In the records below, find each line holding the word "Deploy" and copy it.

Plain-text document sources:

▼

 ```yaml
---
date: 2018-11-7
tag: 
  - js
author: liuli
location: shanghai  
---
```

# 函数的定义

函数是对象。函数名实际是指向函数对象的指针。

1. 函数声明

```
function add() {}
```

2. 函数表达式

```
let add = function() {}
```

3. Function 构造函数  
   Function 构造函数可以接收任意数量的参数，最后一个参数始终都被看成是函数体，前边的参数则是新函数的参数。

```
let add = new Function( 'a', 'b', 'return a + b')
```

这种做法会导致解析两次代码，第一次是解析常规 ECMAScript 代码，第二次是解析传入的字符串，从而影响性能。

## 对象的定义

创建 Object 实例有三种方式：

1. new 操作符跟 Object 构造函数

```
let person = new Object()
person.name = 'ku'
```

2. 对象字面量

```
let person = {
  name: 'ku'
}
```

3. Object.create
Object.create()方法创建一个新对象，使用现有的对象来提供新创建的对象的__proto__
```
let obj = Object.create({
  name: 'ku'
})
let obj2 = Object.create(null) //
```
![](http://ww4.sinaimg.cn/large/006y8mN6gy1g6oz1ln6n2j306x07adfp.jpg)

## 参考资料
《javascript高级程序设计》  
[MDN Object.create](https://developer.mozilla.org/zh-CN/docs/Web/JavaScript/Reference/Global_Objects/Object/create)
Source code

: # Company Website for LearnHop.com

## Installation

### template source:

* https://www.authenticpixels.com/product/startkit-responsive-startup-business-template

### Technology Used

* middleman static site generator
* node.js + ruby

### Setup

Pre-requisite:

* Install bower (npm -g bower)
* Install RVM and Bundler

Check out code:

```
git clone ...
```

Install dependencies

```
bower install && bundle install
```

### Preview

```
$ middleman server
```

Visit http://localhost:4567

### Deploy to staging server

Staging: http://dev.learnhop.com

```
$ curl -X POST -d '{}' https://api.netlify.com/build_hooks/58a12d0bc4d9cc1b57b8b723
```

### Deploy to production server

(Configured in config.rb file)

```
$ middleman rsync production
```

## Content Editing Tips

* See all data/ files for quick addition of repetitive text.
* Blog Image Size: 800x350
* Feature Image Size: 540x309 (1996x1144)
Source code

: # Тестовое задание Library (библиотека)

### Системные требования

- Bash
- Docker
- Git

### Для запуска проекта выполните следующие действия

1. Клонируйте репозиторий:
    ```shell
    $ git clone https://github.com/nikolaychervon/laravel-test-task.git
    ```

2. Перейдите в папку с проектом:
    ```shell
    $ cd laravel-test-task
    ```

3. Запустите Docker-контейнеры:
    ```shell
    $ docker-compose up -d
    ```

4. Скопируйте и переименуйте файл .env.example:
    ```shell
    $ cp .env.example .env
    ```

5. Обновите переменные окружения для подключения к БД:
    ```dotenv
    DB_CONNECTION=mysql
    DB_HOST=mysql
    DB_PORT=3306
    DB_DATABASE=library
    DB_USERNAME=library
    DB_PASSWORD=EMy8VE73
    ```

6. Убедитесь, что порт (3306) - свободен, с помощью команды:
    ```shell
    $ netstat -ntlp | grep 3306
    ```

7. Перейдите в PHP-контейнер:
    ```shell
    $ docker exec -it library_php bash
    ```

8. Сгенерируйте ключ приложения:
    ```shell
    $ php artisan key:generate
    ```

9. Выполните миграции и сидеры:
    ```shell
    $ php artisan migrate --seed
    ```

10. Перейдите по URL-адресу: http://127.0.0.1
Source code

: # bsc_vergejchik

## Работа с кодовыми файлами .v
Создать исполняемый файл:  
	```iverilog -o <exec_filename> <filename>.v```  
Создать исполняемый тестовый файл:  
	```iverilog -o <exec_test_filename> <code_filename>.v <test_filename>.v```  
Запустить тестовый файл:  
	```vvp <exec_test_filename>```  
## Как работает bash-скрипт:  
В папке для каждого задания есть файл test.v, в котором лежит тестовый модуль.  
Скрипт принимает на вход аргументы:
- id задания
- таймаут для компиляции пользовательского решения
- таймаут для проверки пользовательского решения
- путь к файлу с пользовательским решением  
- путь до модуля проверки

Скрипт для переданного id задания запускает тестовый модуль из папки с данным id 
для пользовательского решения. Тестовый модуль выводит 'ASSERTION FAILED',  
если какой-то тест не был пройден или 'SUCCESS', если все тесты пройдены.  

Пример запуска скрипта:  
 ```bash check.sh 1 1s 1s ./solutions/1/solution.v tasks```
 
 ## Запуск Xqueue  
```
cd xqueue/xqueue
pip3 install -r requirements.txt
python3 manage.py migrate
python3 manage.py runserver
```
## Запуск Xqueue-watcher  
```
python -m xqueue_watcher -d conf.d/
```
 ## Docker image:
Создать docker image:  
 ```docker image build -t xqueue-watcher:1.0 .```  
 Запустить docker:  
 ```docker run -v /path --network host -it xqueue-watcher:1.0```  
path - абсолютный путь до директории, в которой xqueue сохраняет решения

▲

Finished task:
### Deploy to staging server
### Deploy to production server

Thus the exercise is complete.